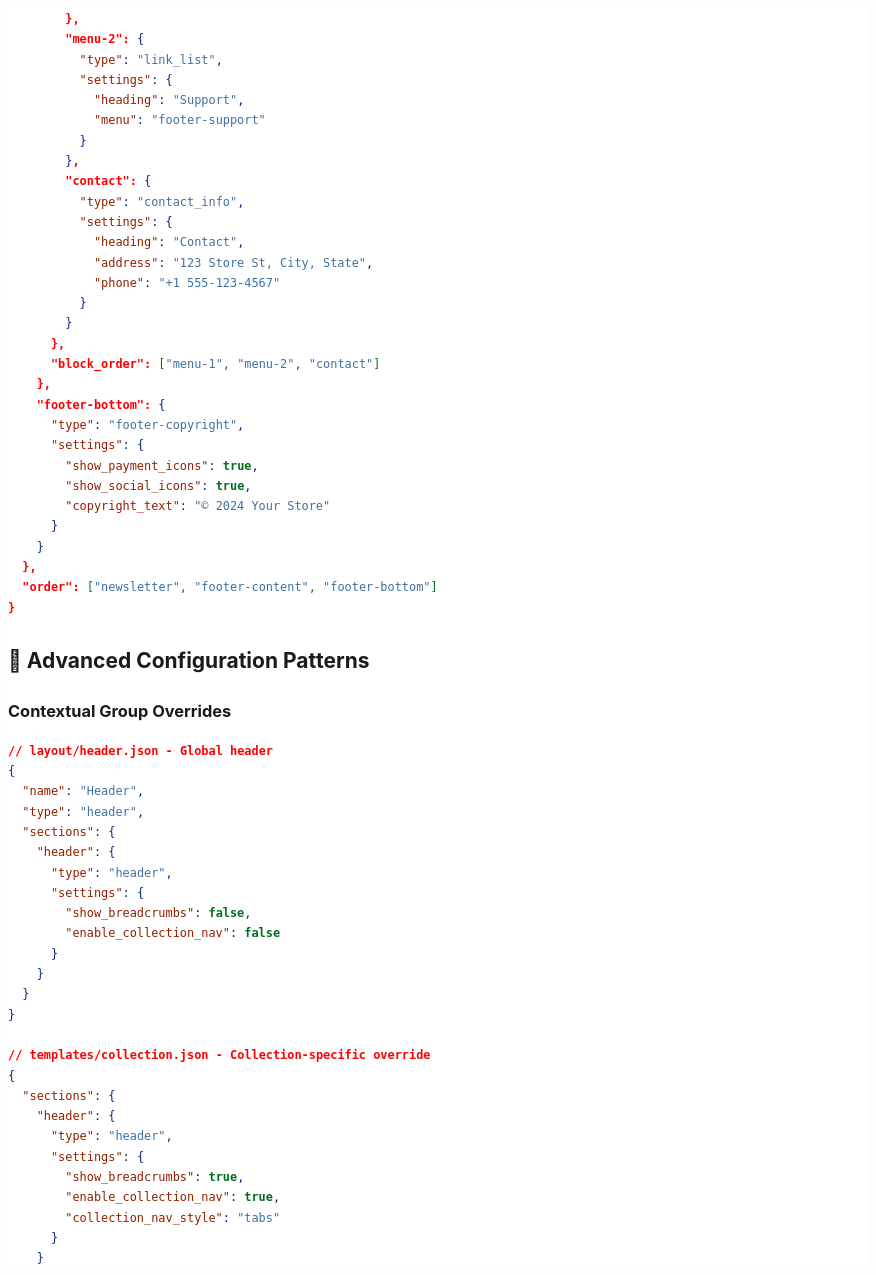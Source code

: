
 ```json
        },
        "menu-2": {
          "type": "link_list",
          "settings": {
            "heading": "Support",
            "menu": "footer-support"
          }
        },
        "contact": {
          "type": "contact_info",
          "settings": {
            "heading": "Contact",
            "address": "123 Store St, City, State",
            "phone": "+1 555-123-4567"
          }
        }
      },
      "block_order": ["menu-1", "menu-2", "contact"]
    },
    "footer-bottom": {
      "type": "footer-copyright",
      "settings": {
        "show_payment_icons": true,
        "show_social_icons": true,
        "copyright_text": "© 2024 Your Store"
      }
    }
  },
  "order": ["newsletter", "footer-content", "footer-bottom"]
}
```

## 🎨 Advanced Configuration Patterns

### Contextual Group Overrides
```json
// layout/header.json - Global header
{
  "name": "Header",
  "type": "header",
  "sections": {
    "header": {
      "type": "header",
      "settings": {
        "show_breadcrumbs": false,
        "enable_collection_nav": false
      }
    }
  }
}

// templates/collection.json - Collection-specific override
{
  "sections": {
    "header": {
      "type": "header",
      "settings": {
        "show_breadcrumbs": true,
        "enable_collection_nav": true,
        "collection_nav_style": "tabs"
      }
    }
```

********************

What you are asked to do:
Word for word, restate the records above and drop the pictures.

Answer section:
Source code

:
 ```json
        },
        "menu-2": {
          "type": "link_list",
          "settings": {
            "heading": "Support",
            "menu": "footer-support"
          }
        },
        "contact": {
          "type": "contact_info",
          "settings": {
            "heading": "Contact",
            "address": "123 Store St, City, State",
            "phone": "+1 555-123-4567"
          }
        }
      },
      "block_order": ["menu-1", "menu-2", "contact"]
    },
    "footer-bottom": {
      "type": "footer-copyright",
      "settings": {
        "show_payment_icons": true,
        "show_social_icons": true,
        "copyright_text": "© 2024 Your Store"
      }
    }
  },
  "order": ["newsletter", "footer-content", "footer-bottom"]
}
```

## 🎨 Advanced Configuration Patterns

### Contextual Group Overrides
```json
// layout/header.json - Global header
{
  "name": "Header",
  "type": "header",
  "sections": {
    "header": {
      "type": "header",
      "settings": {
        "show_breadcrumbs": false,
        "enable_collection_nav": false
      }
    }
  }
}

// templates/collection.json - Collection-specific override
{
  "sections": {
    "header": {
      "type": "header",
      "settings": {
        "show_breadcrumbs": true,
        "enable_collection_nav": true,
        "collection_nav_style": "tabs"
      }
    }
```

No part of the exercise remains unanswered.